Katerina's commentary on Pacific issues has been published in the Conversation, Sydney Morning Herald, the Guardian, ABC Drum, Foreign Affairs and Australian Outlook. She has been a consultant with the Secretariat of the Pacific Community, UNESCO & DFAT on cultural policy and sustainable development, and Austraining International and ANU Enterprise on cross cultural and development training for Australian Volunteers International. In 2020 she joined the Board of New Zealand’s Pacific Cooperation Foundation.

Katerina has a background in contemporary Pacific dance and was a founding member of the Oceania Dance Theatre at the University of the South Pacific. She is currently a practising visual artist with an ongoing research-based exhibition "Project Banaba" originally commissioned by Carriageworks, Sydney, and curated by Yuki Kihara. 

Katerina was President of the Australian Association for Pacific Studies 2012-2017 and is currently Vice-President. 

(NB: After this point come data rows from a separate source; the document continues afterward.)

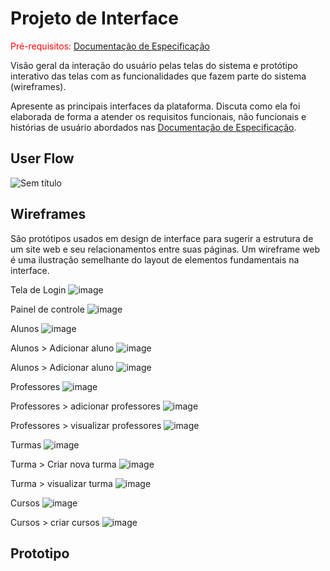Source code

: 
# Projeto de Interface

<span style="color:red">Pré-requisitos: <a href="2-Especificação do Projeto.md"> Documentação de Especificação</a></span>

Visão geral da interação do usuário pelas telas do sistema e protótipo interativo das telas com as funcionalidades que fazem parte do sistema (wireframes).

 Apresente as principais interfaces da plataforma. Discuta como ela foi elaborada de forma a atender os requisitos funcionais, não funcionais e histórias de usuário abordados nas <a href="2-Especificação do Projeto.md"> Documentação de Especificação</a>.

## User Flow

![Sem título](https://user-images.githubusercontent.com/34171313/236712549-ccd69643-066a-4de0-b4c1-0ed4ee4b878e.png)


## Wireframes
São protótipos usados em design de interface para sugerir a estrutura de um site web e seu relacionamentos entre suas páginas. Um wireframe web é uma ilustração semelhante do layout de elementos fundamentais na interface.


Tela de Login
![image](https://user-images.githubusercontent.com/34171313/236713491-0d1b1794-f3aa-480c-a8d0-2f14d4a22f8b.png)

Painel de controle
![image](https://user-images.githubusercontent.com/34171313/236713519-7b8f98a3-09ca-4ff7-bf65-a4ebd0e52d48.png)

Alunos
![image](https://user-images.githubusercontent.com/34171313/236713565-713ded21-530b-4ccc-999d-194f7b9866cd.png)

Alunos > Adicionar aluno
![image](https://user-images.githubusercontent.com/34171313/236713653-eb6b7c96-7fb1-471c-b21a-3a78890b634d.png)

Alunos > Adicionar aluno
![image](https://user-images.githubusercontent.com/34171313/236713682-83e4b4a0-a412-4365-b2b4-9f525dfade9b.png)

Professores
![image](https://user-images.githubusercontent.com/34171313/236713703-c70f2a67-29a9-47d1-8582-02756fd70376.png)

Professores  > adicionar professores
![image](https://user-images.githubusercontent.com/34171313/236713736-046e8816-24f4-4eb8-9500-ff86eaf620e6.png)

Professores > visualizar professores
![image](https://user-images.githubusercontent.com/34171313/236713755-56cdcaf4-87ee-4c44-b555-5550d7d2d367.png)

Turmas
![image](https://user-images.githubusercontent.com/34171313/236713794-85203f67-95bd-4691-8e5d-e06e484bb17e.png)

Turma > Criar nova turma
![image](https://user-images.githubusercontent.com/34171313/236713818-a86557dd-11bc-460a-a1ea-2df1981caddf.png)

Turma > visualizar turma
![image](https://user-images.githubusercontent.com/34171313/236713856-9eea234b-9adf-4860-8ca6-2a425007cfcf.png)

Cursos
![image](https://user-images.githubusercontent.com/34171313/236713898-87a7ca0e-d746-4a64-8377-1b6d815a1a67.png)

Cursos > criar cursos
![image](https://user-images.githubusercontent.com/34171313/236713937-a6236afb-a2e7-47ac-81fc-30d7cebbdedd.png)


## Prototipo




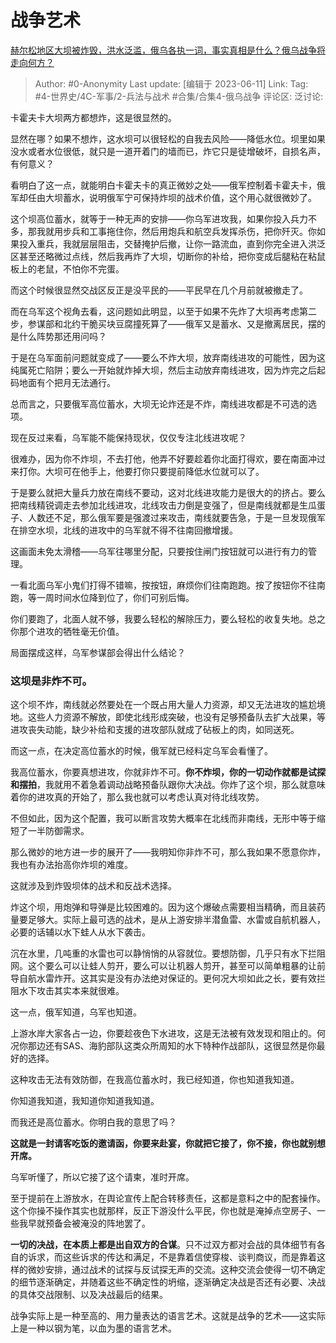 # 战争艺术
[赫尔松地区大坝被炸毁，洪水泛滥，俄乌各执一词，事实真相是什么？俄乌战争将走向何方？](https://www.zhihu.com/question/605068506/answer/3064144211)

> Author: #0-Anonymity
> Last update: [编辑于 2023-06-11]
> Link:
> Tag:  #4-世界史/4C-军事/2-兵法与战术 #合集/合集4-俄乌战争
> 评论区:
> 泛讨论:

卡霍夫卡大坝两方都想炸，这是很显然的。

显然在哪？如果不想炸，这水坝可以很轻松的自我去风险——降低水位。坝里如果没水或者水位很低，就只是一道开着门的墙而已，炸它只是徒增破坏，自损名声，有何意义？

看明白了这一点，就能明白卡霍夫卡的真正微妙之处——俄军控制着卡霍夫卡，俄军却任由大坝蓄水，说明俄军宁可保持炸坝的战术价值，这个用心就很微妙了。

这个坝高位蓄水，就等于一种无声的安排——你乌军进攻我，如果你投入兵力不多，那我就用步兵和工事拖住你，然后用炮兵和航空兵发挥杀伤，把你歼灭。你如果投入重兵，我就层层阻击，交替掩护后撤，让你一路流血，直到你完全进入洪泛区甚至还略微过点线，然后我再炸了大坝，切断你的补给，把你变成后腿粘在粘鼠板上的老鼠，不怕你不完蛋。

而这个时候很显然交战区反正是没平民的——平民早在几个月前就被撤走了。

而在乌军这个视角去看，这问题如此明显，以至于如果不先炸了大坝再考虑第二步，参谋部和北约干脆买块豆腐撞死算了——俄军又是蓄水、又是撤离居民，摆的是什么阵势那还用问吗？

于是在乌军面前问题就变成了——要么不炸大坝，放弃南线进攻的可能性，因为这纯属死亡陷阱；要么一开始就炸掉大坝，然后主动放弃南线进攻，因为炸完之后起码地面有个把月无法通行。

总而言之，只要俄军高位蓄水，大坝无论炸还是不炸，南线进攻都是不可选的选项。

现在反过来看，乌军能不能保持现状，仅仅专注北线进攻呢？

很难办，因为你不炸坝，不去打他，他弄不好要趁着你北面打得欢，要在南面冲过来打你。大坝可在他手上，他要打你只要提前降低水位就可以了。

于是要么就把大量兵力放在南线不要动，这对北线进攻能力是很大的的挤占。要么把南线精锐调走去参加北线进攻，北线攻击力倒是变强了，但是南线就都是生瓜蛋子、人数还不足，那么俄军要是强渡过来攻击，南线就要告急，于是一旦发现俄军在排空水坝，北线的进攻中的乌军就不得不往南回撤增援。

这画面未免太滑稽——乌军往哪里分配，只要按住闸门按钮就可以进行有力的管理。

一看北面乌军小鬼们打得不错嘛，按按钮，麻烦你们往南跑跑。按了按钮你不往南跑，等一周时间水位降到位了，你们可别后悔。

你们要跑了，北面人就不够，我要么轻松的解除压力，要么轻松的收复失地。总之你那个进攻的牺牲毫无价值。

局面摆成这样，乌军参谋部会得出什么结论？

### 这坝是非炸不可。 ###

这个坝不炸，南线就必然要处在一个既占用大量人力资源，却又无法进攻的尴尬境地。这些人力资源不解放，即使北线形成突破，也没有足够预备队去扩大战果，等进攻丧失动能，缺少补给和支援的进攻部队就成了砧板上的肉，如同送死。

而这一点，在决定高位蓄水的时候，俄军就已经料定乌军会看懂了。

我高位蓄水，你要真想进攻，你就非炸不可。**你不炸坝，你的一切动作就都是试探和摆拍**，我就用不着急着调动战略预备队跟你大决战。你炸了这个坝，那么就意味着你的进攻真的开始了，那么我也就可以考虑认真对待北线攻势。

不但如此，因为这个配置，我可以断言攻势大概率在北线而非南线，无形中等于缩短了一半防御需求。

那么微妙的地方进一步的展开了——我明知你非炸不可，那么我如果不愿意你炸，我也有办法抬高你炸坝的难度。

这就涉及到炸毁坝体的战术和反战术选择。

炸这个坝，用炮弹和导弹是比较困难的。因为这个爆破点需要相当精确，而且装药量要足够大。实际上最可选的战术，是从上游安排半潜鱼雷、水雷或自航机器人，必要的话辅以水下蛙人从水下袭击。

沉在水里，几吨重的水雷也可以静悄悄的从容就位。要想防御，几乎只有水下拦阻网。这个要么可以让蛙人剪开，要么可以让机器人剪开，甚至可以简单粗暴的让前导自航水雷炸开。这其实是没有办法绝对保证的。更何况大坝如此之长，要有效拦阻水下攻击其实本来就很难。

这一点，俄军知道，乌军也知道。

上游水岸大家各占一边，你要趁夜色下水进攻，这是无法被有效发现和阻止的。何况你那边还有SAS、海豹部队这类众所周知的水下特种作战部队，这很显然是你最好的选择。

这种攻击无法有效防御，在我高位蓄水时，我已经知道，你也知道我知道。

你知道我知道，我知道你知道我知道。

而我还是高位蓄水。你明白我的意思了吗？

**这就是一封请客吃饭的邀请函，你要来赴宴，你就把它接了，你不接，你也就别想开席。**

乌军听懂了，所以它接了这个请柬，准时开席。

至于提前在上游放水，在舆论宣传上配合转移责任，这都是意料之中的配套操作。这个你操不操作其实也就那样，反正下游没什么平民，你也就是淹掉点空房子、一些我早就预备会被淹没的阵地罢了。

**一切的决战，在本质上都是出自双方的合谋**。只不过双方都对会战的具体细节有各自的诉求，而这些诉求的传达和满足，不是靠着信使穿梭、谈判商议，而是靠着这样的微妙安排，通过战术的试探与反试探无声的交流。这种交流会使得一切不确定的细节逐渐确定，并随着这些不确定性的坍缩，逐渐确定决战是否还有必要、决战的具体交战限制、以及决战最后的结果。

战争实际上是一种至高的、用力量表达的语言艺术。这就是战争的艺术——这实际上是一种以钢为笔，以血为墨的语言艺术。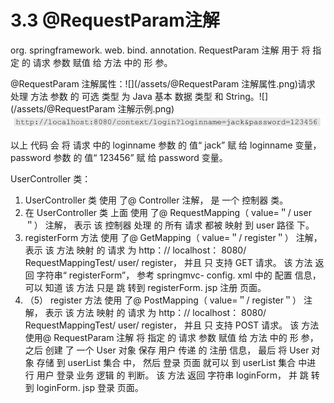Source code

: # 3.3 @RequestParam注解

org. springframework. web. bind. annotation. RequestParam 注解 用于 将 指定 的 请求 参数 赋值 给 方法 中的 形 参。

@RequestParam 注解属性：![](/assets/@RequestParam 注解属性.png)请求 处理 方法 参数 的 可选 类型 为 Java 基本 数据 类型 和 String。![](/assets/@RequestParam 注解示例.png)![](/assets/@RequestParam注解假设请求.png)

以上 代码 会 将 请求 中的 loginname 参数 的 值“ jack” 赋 给 loginname 变量， password 参数 的 值“ 123456” 赋 给 password 变量。

UserController 类：

1. UserController 类 使用 了@ Controller 注解， 是 一个 控制器 类。
2. 在 UserController 类 上面 使用 了@ RequestMapping（ value=＂/ user＂） 注解， 表示 该 控制器 处理 的 所有 请求 都被 映射 到 user 路径 下。
3. registerForm 方法 使用 了@ GetMapping（ value=＂/ register＂） 注解， 表示 该 方法 映射 的 请求 为 http：// localhost： 8080/ RequestMappingTest/ user/ register， 并且 只 支持 GET 请求。 该 方法 返回 字符串“ registerForm”， 参考 springmvc- config. xml 中的 配置 信息， 可以 知道 该 方法 只是 跳 转到 registerForm. jsp 注册 页面。
4. （5） register 方法 使用 了@ PostMapping（ value=＂/ register＂） 注解， 表示 该 方法 映射 的 请求 为 http：// localhost： 8080/ RequestMappingTest/ user/ register， 并且 只 支持 POST 请求。 该 方法 使用@ RequestParam 注解 将 指定 的 请求 参数 赋值 给 方法 中的 形 参， 之后 创建 了 一个 User 对象 保存 用户 传递 的 注册 信息， 最后 将 User 对象 存储 到 userList 集合 中， 然后 登录 页面 就可以 到 userList 集合 中进 行 用户 登录 业务 逻辑 的 判断。 该 方法 返回 字符串 loginForm， 并 跳 转到 loginForm. jsp 登录 页面。



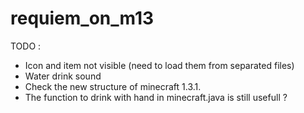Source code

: requiem_on_m13
==============

TODO :
- Icon and item not visible (need to load them from separated files)
- Water drink sound
- Check the new structure of minecraft 1.3.1. 
- The function to drink with hand in minecraft.java is still usefull ?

She is Chair of the Oceania Working Party of the Australian Dictionary of Biography, Art Editor for The Contemporary Pacific: a journal of Island Affairs, and editorial board member of the Journal of the Royal Anthropological Institute and The Asia Pacific Journal of Anthropology.  

In 2019 Katerina was awarded the College of Asia and the Pacific’s Teaching Excellence Award. The Pacific Women’s Professional and Business Network of NSW awarded her "Educator 2020".

Researcher's projects

Associate Professor Katerina Teaiwa's main area of research looks at the histories of British, Australian and New Zealand phosphate mining in the central Pacific. She focuses on the movement of Banaban rock and the complex power relations created by the mining, shipping, production and consumption of superphosphate and ensuing commodities. She also studies the ways in which indigenous Banabans make sense of this difficult history of double displacement in their new home of Rabi Island in Fiji. Her work is captured in Consuming Ocean Island: Stories of People and Phosphate from Banaba Indiana University Press (2015).

Watch her book trailer on youtube. An interview about her research is on the Commodity Histories websiteFamiliar Strange podcast, and microwomen blog with her late sister & scholar Teresia Teaiwa.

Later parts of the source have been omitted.